By: Cori Petersen
Mattoon, Wisc. had a population of 467 in 2019. It is a very rural village and doesn’t have much: a grocery store, a gas station, a bar, a factory, and several churches. As of 2016 Mattoon hasn’t even had a school since the town of Antigo centralized the schooling and has been busing kids from the surrounding villages.
But thanks to the sale of the old Mattoon elementary school to a group called Shepherd’s Watch, a choice school is coming to Mattoon. “The community is excited,” said Wade Reimer of Shepherd’s Watch. “A lot of people don’t really know about what a choice school means. It’s a real low-income community, so it is a good fit for school choice.”
Not only will the school keep kids from having to take the bus 45 minutes each direction to attend Antigo schools, it’s going to meet tangible needs for the town of Mattoon. “We’re going to be a unique school. In our building now, a retired teacher is working with students who have trouble reading with the phonics program, a program she created through years of teaching,” Reimer said. “We have to go back to the basics. Keeping things simple and having enough teachers for the students we have, enough one-on-one time.”

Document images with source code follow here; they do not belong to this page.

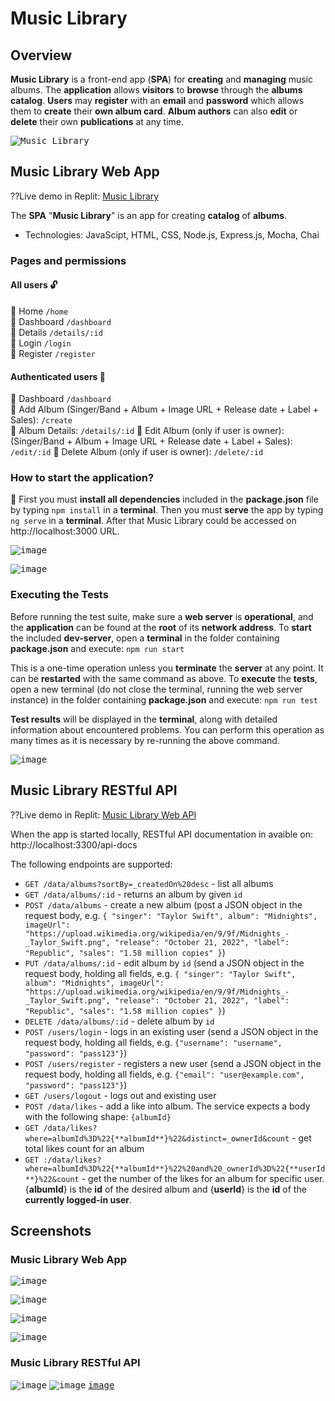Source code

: # Music Library

## Overview
**Music Library** is a front-end app (**SPA**) for **creating** and **managing** music albums. The **application** allows **visitors** to **browse** through the **albums catalog**. **Users** may **register** with an **email** and **password** which allows them to **create** their **own album card**. **Album authors** can also **edit** or **delete** their own **publications** at any time.

<kbd>![Music Library](https://user-images.githubusercontent.com/88777360/224483919-5325aa12-cf47-4609-87a1-a0bb55c3939b.png)</kbd>

## Music Library Web App

??Live demo in Replit: [Music Library](https://eventures-web-app.softuniorg.repl.co)

The **SPA** "**Music Library**" is an app for creating **catalog** of **albums**.
* Technologies: JavaScipt, HTML, CSS, Node.js, Express.js, Mocha, Chai

### Pages and permissions

#### All users 🔓

📌 Home `/home` \
📌 Dashboard `/dashboard` \
📌 Details `/details/:id` \
📌 Login `/login` \
📌 Register `/register`

#### Authenticated users 🔐

📌 Dashboard `/dashboard` \
📌 Add Album (Singer/Band + Album + Image URL + Release date + Label + Sales): `/create` \
📌 Album Details: `/details/:id`
📌 Edit Album (only if user is owner): (Singer/Band + Album + Image URL + Release date + Label + Sales): `/edit/:id`
📌 Delete Album (only if user is owner): `/delete/:id`


### How to start the application?

📌 First you must **install all dependencies** included in the **package.json** file by typing `npm install` in a **terminal**.
Then you must **serve** the app by typing `ng serve` in a **terminal**.
After that Music Library could be accessed on http://localhost:3000 URL.

<kbd>![image](https://user-images.githubusercontent.com/88777360/224491675-23012c21-eaf9-481a-ac48-66c5753a3a61.png)</kbd>

<kbd>![image](https://user-images.githubusercontent.com/88777360/224491696-ca268151-1076-45ea-a14f-926f1cffd4fd.png)</kbd>

### Executing the Tests

Before running the test suite, make sure a **web server** is **operational**, and the **application** can be found at the **root** of its **network address**. To **start** the included **dev-server**, open a **terminal** in the folder containing **package.json** and execute: `npm run start`

This is a one-time operation unless you **terminate** the **server** at any point. It can be **restarted** with the same command as above.
To **execute** the **tests**, open a new terminal (do not close the terminal, running the web server instance) in the folder containing **package.json** and execute:
`npm run test`

**Test results** will be displayed in the **terminal**, along with detailed information about encountered problems. You can perform this operation as many times as it is necessary by re-running the above command.

<kbd>![image](https://user-images.githubusercontent.com/88777360/224506196-54b74a72-c9dc-4a18-ae69-6241ee4ff255.png)</kbd>


## Music Library RESTful API

??Live demo in Replit: [Music Library Web API](https://eventures-web-api.softuniorg.repl.co)

When the app is started locally, RESTful API documentation in avaible on: http://localhost:3300/api-docs

The following endpoints are supported:
 - `GET /data/albums?sortBy=_createdOn%20desc` - list all albums
 - `GET /data/albums/:id` - returns an album by given `id` 
 - `POST /data/albums` - create a new album (post a JSON object in the request body, e.g. `{ "singer": "Taylor Swift", album": "Midnights", imageUrl": "https://upload.wikimedia.org/wikipedia/en/9/9f/Midnights_-_Taylor_Swift.png", "release": "October 21, 2022", "label": "Republic", "sales": "1.58 million copies" }`)
 - `PUT /data/albums/:id` - edit album by `id` (send a JSON object in the request body, holding all fields, e.g. `{ "singer": "Taylor Swift", album": "Midnights", imageUrl": "https://upload.wikimedia.org/wikipedia/en/9/9f/Midnights_-_Taylor_Swift.png", "release": "October 21, 2022", "label": "Republic", "sales": "1.58 million copies" }`)
 - `DELETE /data/albums/:id` - delete album by `id`
 - `POST /users/login` - logs in an existing user (send a JSON object in the request body, holding all fields, e.g. `{"username": "username", "password": "pass123"}`)
 - `POST /users/register` - registers a new user (send a JSON object in the request body, holding all fields, e.g. `{"email": "user@example.com", "password": "pass123"}`)
 - `GET /users/logout` - logs out and existing user
 - `POST /data/likes` - add a like into album. The service expects a body with the following shape: `{albumId}`
 - `GET /data/likes?where=albumId%3D%22{**albumId**}%22&distinct=_ownerId&count` - get total likes count for an album
 - `GET :/data/likes?where=albumId%3D%22{**albumId**}%22%20and%20_ownerId%3D%22{**userId**}%22&count` - get the number of the likes for an album for specific user. {**albumId**} is the **id** of the desired album and {**userId**} is the **id** of the **currently logged-in user**.

## Screenshots

### Music Library Web App

<kbd>![image](https://user-images.githubusercontent.com/88777360/224485979-4fa7fe7f-e940-4ed3-a078-aff2ad6b347d.png)</kbd>

<kbd>![image](https://user-images.githubusercontent.com/88777360/224486045-7efa21ab-7147-4e33-a54d-dad7a790857f.png)</kbd>

<kbd>![image](https://user-images.githubusercontent.com/88777360/224486061-53efa1ab-977c-45ac-81aa-d2abe76c90e7.png)</kbd>

<kbd>![image](https://user-images.githubusercontent.com/88777360/224486116-5827ddfa-77cf-44e4-b3c1-ec390d5eba4a.png)</kbd>

### Music Library RESTful API

<kbd>![image](https://user-images.githubusercontent.com/88777360/224611871-7588fbbf-119f-4e21-91ea-73a31d0b4d93.png)</kbd>
<kbd>![image](https://user-images.githubusercontent.com/88777360/224611958-b43aaa83-ed85-4bd7-8057-952adf52ea81.png)</kbd>
<kbd>[image](https://user-images.githubusercontent.com/88777360/224611797-c4834713-f100-4d1b-914a-ec43d6914386.png)</kbd>
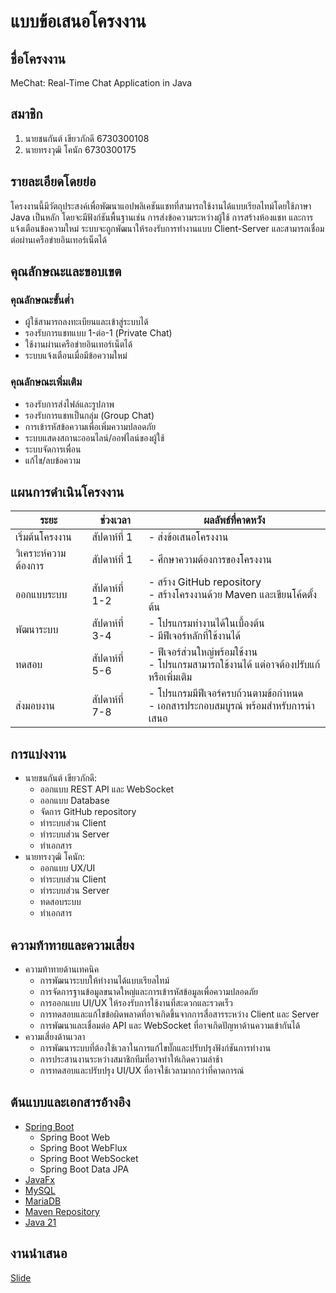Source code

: # แบบข้อเสนอโครงงาน

## ชื่อโครงงาน

MeChat: Real-Time Chat Application in Java
## สมาชิก

1. นายชนกันต์ เขียวภักดี 6730300108
2. นายทรงวุฒิ โคนัก 6730300175

## รายละเอียดโดยย่อ

โครงงานนี้มีวัตถุประสงค์เพื่อพัฒนาแอปพลิเคชันแชทที่สามารถใช้งานได้แบบเรียลไทม์โดยใช้ภาษา Java เป็นหลัก โดยจะมีฟังก์ชันพื้นฐานเช่น การส่งข้อความระหว่างผู้ใช้ การสร้างห้องแชท และการแจ้งเตือนข้อความใหม่ ระบบจะถูกพัฒนาให้รองรับการทำงานแบบ Client-Server และสามารถเชื่อมต่อผ่านเครือข่ายอินเทอร์เน็ตได้

## คุณลักษณะและขอบเขต

### คุณลักษณะขั้นต่ำ

- ผู้ใช้สามารถลงทะเบียนและเข้าสู่ระบบได้
- รองรับการแชทแบบ 1-ต่อ-1 (Private Chat)
- ใช้งานผ่านเครือข่ายอินเทอร์เน็ตได้
- ระบบแจ้งเตือนเมื่อมีข้อความใหม่

### คุณลักษณะเพิ่มเติม

- รองรับการส่งไฟล์และรูปภาพ
- รองรับการแชทเป็นกลุ่ม (Group Chat)
- การเข้ารหัสข้อความเพื่อเพิ่มความปลอดภัย
- ระบบแสดงสถานะออนไลน์/ออฟไลน์ของผู้ใช้
- ระบบจัดการเพื่อน
- แก้ไข/ลบข้อความ

## แผนการดำเนินโครงงาน

| **ระยะ** | **ช่วงเวลา** | **ผลลัพธ์ที่คาดหวัง** |
|----------|------------|------------------|
| เริ่มต้นโครงงาน | สัปดาห์ที่ 1 | - ส่งข้อเสนอโครงงาน |
| วิเคราะห์ความต้องการ | สัปดาห์ที่ 1 | - ศึกษาความต้องการของโครงงาน |
| ออกแบบระบบ | สัปดาห์ที่ 1-2 | - สร้าง GitHub repository <br> - สร้างโครงงานด้วย Maven และเขียนโค้ดตั้งต้น |
| พัฒนาระบบ | สัปดาห์ที่ 3-4 | - โปรแกรมทำงานได้ในเบื้องต้น <br> - มีฟีเจอร์หลักที่ใช้งานได้ |
| ทดสอบ | สัปดาห์ที่ 5-6 | - ฟีเจอร์ส่วนใหญ่พร้อมใช้งาน <br> - โปรแกรมสามารถใช้งานได้ แต่อาจต้องปรับแก้หรือเพิ่มเติม |
| ส่งมอบงาน | สัปดาห์ที่ 7-8 | - โปรแกรมมีฟีเจอร์ครบถ้วนตามข้อกำหนด <br> - เอกสารประกอบสมบูรณ์ พร้อมสำหรับการนำเสนอ |

## การแบ่งงาน

- นายชนกันต์ เขียวภักดี:
	- ออกแบบ REST API และ WebSocket
    - ออกแบบ Database
    - จัดการ GitHub repository
    - ทำระบบส่วน Client
    - ทำระบบส่วน Server
    - ทำเอกสาร
- นายทรงวุฒิ โคนัก:
    - ออกแบบ UX/UI
    - ทำระบบส่วน Client
    - ทำระบบส่วน Server
    - ทดสอบระบบ
    - ทำเอกสาร

## ความท้าทายและความเสี่ยง

- ความท้าทายด้านเทคนิค
    - การพัฒนาระบบให้ทำงานได้แบบเรียลไทม์
    - การจัดการฐานข้อมูลขนาดใหญ่และการเข้ารหัสข้อมูลเพื่อความปลอดภัย
    - การออกแบบ UI/UX ให้รองรับการใช้งานที่สะดวกและรวดเร็ว
    - การทดสอบและแก้ไขข้อผิดพลาดที่อาจเกิดขึ้นจากการสื่อสารระหว่าง Client และ Server
    - การพัฒนาและเชื่อมต่อ API และ WebSocket ที่อาจเกิดปัญหาด้านความเข้ากันได้
- ความเสี่ยงด้านเวลา
    - การพัฒนาระบบที่ต้องใช้เวลาในการแก้ไขบั๊กและปรับปรุงฟังก์ชันการทำงาน
    - การประสานงานระหว่างสมาชิกทีมที่อาจทำให้เกิดความล่าช้า
    - การทดสอบและปรับปรุง UI/UX ที่อาจใช้เวลามากกว่าที่คาดการณ์

## ต้นแบบและเอกสารอ้างอิง

- [Spring Boot](https://docs.spring.io/spring-boot)
  - Spring Boot Web
  - Spring Boot WebFlux
  - Spring Boot WebSocket
  - Spring Boot Data JPA
- [JavaFx](https://fxdocs.github.io/docs/html5)
- [MySQL](https://w3schools.com/MySQL)
- [MariaDB](https://mariadb.com/kb/en/about-mariadb-connector-j)
- [Maven Repository](https://mvnrepository.com)
- [Java 21](https://docs.oracle.com/en/java/javase/21)

## งานนำเสนอ
[Slide](https://www.canva.com/design/DAGhauw1ILA/mFspp8oLcBjjJQ_yRsH56w/view?utm_content=DAGhauw1ILA&utm_campaign=designshare&utm_medium=link2&utm_source=uniquelinks&utlId=h51a1fb10b0)
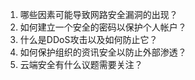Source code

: 1. 哪些因素可能导致网路安全漏洞的出现？
2. 如何建立一个安全的密码以保护个人帐户？
3. 什么是DDoS攻击以及如何防止它？
4. 如何保护组织的资讯安全以防止外部渗透？
5. 云端安全有什么议题需要关注？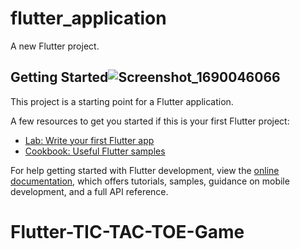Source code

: # flutter_application

A new Flutter project.

## Getting Started![Screenshot_1690046066](https://github.com/mosamohammdii/Flutter-TIC-TAC-TOE-Game/assets/140255341/c2e7114c-9311-493c-9066-f3a66812e804)


This project is a starting point for a Flutter application.

A few resources to get you started if this is your first Flutter project:

- [Lab: Write your first Flutter app](https://docs.flutter.dev/get-started/codelab)
- [Cookbook: Useful Flutter samples](https://docs.flutter.dev/cookbook)

For help getting started with Flutter development, view the
[online documentation](https://docs.flutter.dev/), which offers tutorials,
samples, guidance on mobile development, and a full API reference.
# Flutter-TIC-TAC-TOE-Game
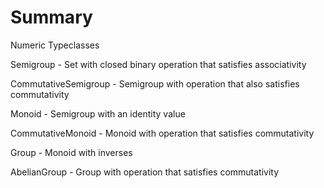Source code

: # Summary

Numeric Typeclasses

Semigroup - Set with closed binary operation that satisfies associativity

CommutativeSemigroup - Semigroup with operation that also satisfies commutativity

Monoid - Semigroup with an identity value 

CommutativeMonoid - Monoid with operation that satisfies commutativity

Group - Monoid with inverses

AbelianGroup - Group with operation that satisfies commutativity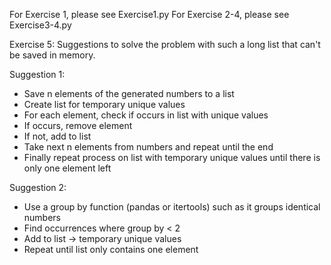 For Exercise 1, please see Exercise1.py
For Exercise 2-4, please see Exercise3-4.py


Exercise 5:
Suggestions to solve the problem with such a long list that can't be saved in memory.

Suggestion 1:
- Save n elements of the generated numbers to a list
- Create list for temporary unique values
- For each element, check if occurs in list with unique values
- If occurs, remove element
- If not, add to list
- Take next n elements from numbers and repeat until the end
- Finally repeat process on list with temporary unique values until there is only one element left


Suggestion 2:
- Use a group by function (pandas or itertools) such as it groups identical numbers
- Find occurrences where group by < 2
- Add to list -> temporary unique values
- Repeat until list only contains one element



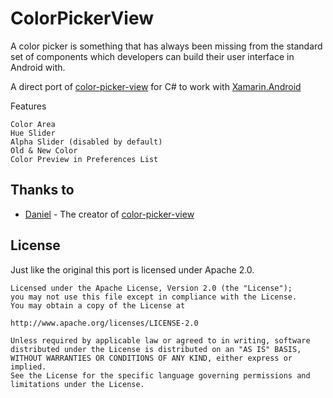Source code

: ColorPickerView
=======================

A color picker is something that has always been missing from the standard set of components which developers can build their user interface in Android with. 

A direct port of [color-picker-view](http://color-picker-view.googlecode.com/svn/trunk/) for C# to work with [Xamarin.Android](http://www.xamarin.com/)


Features

    Color Area
    Hue Slider
    Alpha Slider (disabled by default)
    Old & New Color
    Color Preview in Preferences List

Thanks to
---------
* [Daniel](https://code.google.com/p/color-picker-view/) - The creator of [color-picker-view](http://color-picker-view.googlecode.com/svn/trunk/)


License
-------
Just like the original this port is licensed under Apache 2.0.
    
    Licensed under the Apache License, Version 2.0 (the "License");
    you may not use this file except in compliance with the License.
    You may obtain a copy of the License at
    
    http://www.apache.org/licenses/LICENSE-2.0
    
    Unless required by applicable law or agreed to in writing, software
    distributed under the License is distributed on an "AS IS" BASIS,
    WITHOUT WARRANTIES OR CONDITIONS OF ANY KIND, either express or implied.
    See the License for the specific language governing permissions and
    limitations under the License.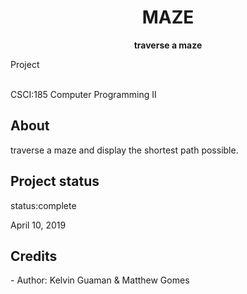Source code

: <h1 align="center">MAZE</h1>
  <p align="center"><strong>traverse a maze </strong>
  <p> Project</p>
   <br>CSCI:185 Computer Programming II </p>
   

  <h2>About</h2>
  traverse a maze and display the shortest path possible.


<h2>Project status</h2>
 status:complete 
 <p>April 10, 2019</p>
 


<h2>Credits</h2>
- Author: Kelvin Guaman & Matthew Gomes
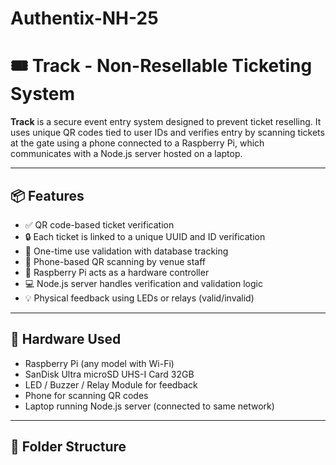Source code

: # Authentix-NH-25

# 🎟️ Track - Non-Resellable Ticketing System

**Track** is a secure event entry system designed to prevent ticket reselling. It uses unique QR codes tied to user IDs and verifies entry by scanning tickets at the gate using a phone connected to a Raspberry Pi, which communicates with a Node.js server hosted on a laptop.

---

## 📦 Features

- ✅ QR code-based ticket verification  
- 🔒 Each ticket is linked to a unique UUID and ID verification  
- 🔁 One-time use validation with database tracking  
- 📱 Phone-based QR scanning by venue staff  
- 📡 Raspberry Pi acts as a hardware controller  
- 💻 Node.js server handles verification and validation logic  
- 💡 Physical feedback using LEDs or relays (valid/invalid)

---

## 🔧 Hardware Used

- Raspberry Pi (any model with Wi-Fi)
- SanDisk Ultra microSD UHS-I Card 32GB
- LED / Buzzer / Relay Module for feedback
- Phone for scanning QR codes
- Laptop running Node.js server (connected to same network)

---

## 📁 Folder Structure

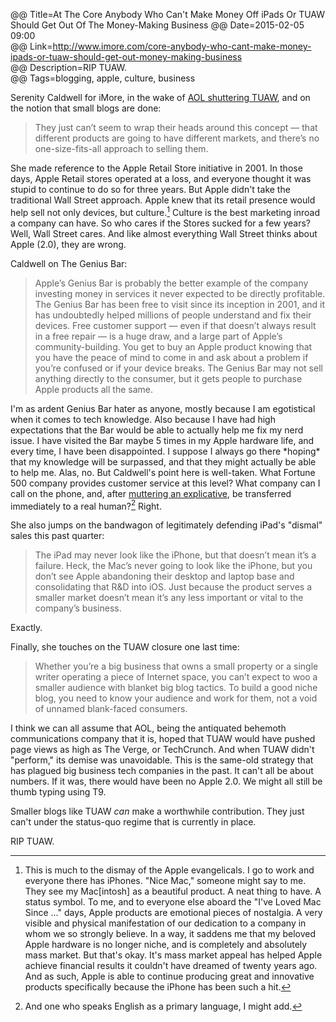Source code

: @@ Title=At The Core Anybody Who Can't Make Money Off iPads Or TUAW Should Get Out Of The Money-Making Business
@@ Date=2015-02-05 09:00  
@@ Link=http://www.imore.com/core-anybody-who-cant-make-money-ipads-or-tuaw-should-get-out-money-making-business  
@@ Description=RIP TUAW.  
@@ Tags=blogging, apple, culture, business  

Serenity Caldwell for iMore, in the wake of [AOL shuttering TUAW](http://www.theverge.com/2015/1/30/7949485/aol-shutting-down-tuaw-apple), and on the notion that small blogs are done:
>They just can’t seem to wrap their heads around this concept — that different products are going to have different markets, and there’s no one-size-fits-all approach to selling them.

She made reference to the Apple Retail Store initiative in 2001. In those days, Apple Retail stores operated at a loss, and everyone thought it was stupid to continue to do so for three years. But Apple didn't take the traditional Wall Street approach. Apple knew that its retail presence would help sell not only devices, but culture.[^1] Culture is the best marketing inroad a company can have. So who cares if the Stores sucked for a few years? Well, Wall Street cares. And like almost everything Wall Street thinks about Apple (2.0), they are wrong. 

Caldwell on The Genius Bar:
>Apple’s Genius Bar is probably the better example of the company investing money in services it never expected to be directly profitable. The Genius Bar has been free to visit since its inception in 2001, and it has undoubtedly helped millions of people understand and fix their devices. Free customer support — even if that doesn’t always result in a free repair — is a huge draw, and a large part of Apple’s community-building. You get to buy an Apple product knowing that you have the peace of mind to come in and ask about a problem if you’re confused or if your device breaks. The Genius Bar may not sell anything directly to the consumer, but it gets people to purchase Apple products all the same.

I'm as ardent Genius Bar hater as anyone, mostly because I am egotistical when it comes to tech knowledge. Also because I have had high expectations that the Bar would be able to actually help me fix my nerd issue. I have visited the Bar maybe 5 times in my Apple hardware life, and every time, I have been disappointed. I suppose I always go there \*hoping\* that my knowledge will be surpassed, and that they might actually be able to help me. Alas, no. But Caldwell's point here is well-taken. What Fortune 500 company provides customer service at this level? What company can I call on the phone, and, after [muttering an explicative](http://motherboard.vice.com/blog/if-you-swear-at-apple-s-automated-customer-service-they-ll-put-you-through-to-a-human), be transferred immediately to a real human?[^2] Right.

She also jumps on the bandwagon of legitimately defending iPad's "dismal" sales this past quarter:
>The iPad may never look like the iPhone, but that doesn’t mean it’s a failure. Heck, the Mac’s never going to look like the iPhone, but you don’t see Apple abandoning their desktop and laptop base and consolidating that R&D into iOS. Just because the product serves a smaller market doesn’t mean it’s any less important or vital to the company’s business.

Exactly.

Finally, she touches on the TUAW closure one last time:
>Whether you’re a big business that owns a small property or a single writer operating a piece of Internet space, you can’t expect to woo a smaller audience with blanket big blog tactics. To build a good niche blog, you need to know your audience and work for them, not a void of unnamed blank-faced consumers.

I think we can all assume that AOL, being the antiquated behemoth communications company that it is, hoped that TUAW would have pushed page views as high as The Verge, or TechCrunch. And when TUAW didn't "perform," its demise was unavoidable. This is the same-old strategy that has plagued big business tech companies in the past. It can't all be about numbers. If it was, there would have been no Apple 2.0. We might all still be thumb typing using T9. 

Smaller blogs like TUAW *can* make a worthwhile contribution. They just can't under the status-quo regime that is currently in place. 

RIP TUAW. 

[^2]: And one who speaks English as a primary language, I might add. 
[^1]: This is much to the dismay of the Apple evangelicals. I go to work and everyone there has iPhones. "Nice Mac," someone might say to me. They see my Mac[intosh] as a beautiful product. A neat thing to have. A status symbol. To me, and to everyone else aboard the "I've Loved Mac Since ..." days, Apple products are emotional pieces of nostalgia. A very visible and physical manifestation of our dedication to a company in whom we so strongly believe. In a way, it saddens me that my beloved Apple hardware is no longer niche, and is completely and absolutely mass market. But that's okay. It's mass market appeal has helped Apple achieve financial results it couldn't have dreamed of twenty years ago. And as such, Apple is able to continue producing great and innovative products specifically because the iPhone has been such a hit.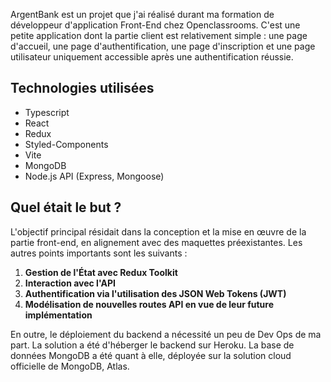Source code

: ArgentBank est un projet que j'ai réalisé durant ma formation de développeur d'application Front-End chez Openclassrooms. C'est une petite application dont la partie client est relativement simple&nbsp;: une page d'accueil, une page d'authentification, une page d'inscription et une page utilisateur uniquement accessible après une authentification réussie.

## Technologies utilisées
- Typescript
- React
- Redux
- Styled-Components
- Vite
- MongoDB
- Node.js API (Express, Mongoose)

## Quel était le but&nbsp;?
L'objectif principal résidait dans la conception et la mise en œuvre de la partie front-end, en alignement avec des maquettes préexistantes. Les autres points importants sont les suivants&nbsp;:
1. **Gestion de l'État avec Redux Toolkit** 
2. **Interaction avec l'API** 
3. **Authentification via l'utilisation des JSON Web Tokens (JWT)**
4. **Modélisation de nouvelles routes API en vue de leur future implémentation**

En outre, le déploiement du backend a nécessité un peu de Dev Ops de ma part. La solution a été d'héberger le backend sur Heroku. La base de données MongoDB a été quant à elle, déployée sur la solution cloud officielle de MongoDB, Atlas.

The high-poverty, rural area really struggles with academics. For instance, in the Antigo school district two out of every three students are not proficient in English or Math—well below the state average. Reimer explained how Shepherd’s Watch “wants to be different” than what you see in the public school. “If students fall behind in the public school system they get categorized and it’s very hard to change that,” Reimer said. “There’s not a student out there who can’t be taught.”
Shepherd’s Watch has a “back-to-basics” vision for the upper grades as well. “For older ages, as we get there, we’d like to focus on some type of skills trade that they’d like to get in, not just college,” Reimer said. “We are surrounded in our area with a lot of different union trades that you can make a really good living at.”
Reimer discussed the tendency for drug abuse in their area. “There isn’t a small town that doesn’t struggle with it.” He hopes that the school will meet needs for kids and families before they turn to drugs. “So many times it’s because of a failed education system early on or family nurturing that was missed. By keeping our school small we are hoping to have the families involved.”
In a small town, the school building doubles as a sort of community center for families, which is what the building is currently being used for as they get the school off the ground. Currently the building is home to a library, a community workout room, a food pantry and a coffee shop.
Shepherd’s Watch is trying to get area churches on board with the vision of this Christian school and is hoping that it can bridge the divide between denominations. “We are going to be an Apostles-Creed-believing, non-denominational school,” Reimer said. “We are trying to bring unity between the churches—the Catholic church, the Lutheran church, the Nazarene church—just in our community center right now. And it’s working out well.” Some of churches have even talked about doing a vacation Bible school together with Shepherd’s Watch this summer.
Although many things seem to be falling in place for the school now, acquiring the building was a serious hurdle. In January of 2019, the Village of Mattoon and the Town of Hutchins filed a lawsuit against Antigo in the Shawano County Circuit Court to receive a declaration of ownership of the school. WILL intervened on behalf of Shepherd’s Watch in August 2019, making them a party to the case. However, the court ruled in favor of Antigo’s ownership claim in March 2021.
When Shepherd’s Watch was appealing their case, Antigo had a change of heart and decided to sell the vacant building to the Village of Mattoon who then sold it to Shepherd’s Watch. The Christian non-profit finally closed on the building July 29, 2021, but they got the building with a deed restriction: no compulsory education in the building for two years. “In the fall of 2023 we can have a school,” Reimer said.
As a choice school, initially there will be a cap on the number of kids who can come to their school out of the public school. But after two years those caps will be lifted. “The timing is just perfect,” Reimer said. “And we are between three different schools districts and two of the districts don’t have a choice school.”
“I can’t thank WILL enough for what they have done for us,” Reimer said. “I just smile when I think about them and the fight that they continue. They’re a resource.”
Petersen is a writer and research associate at the Wisconsin Institute for Law & Liberty.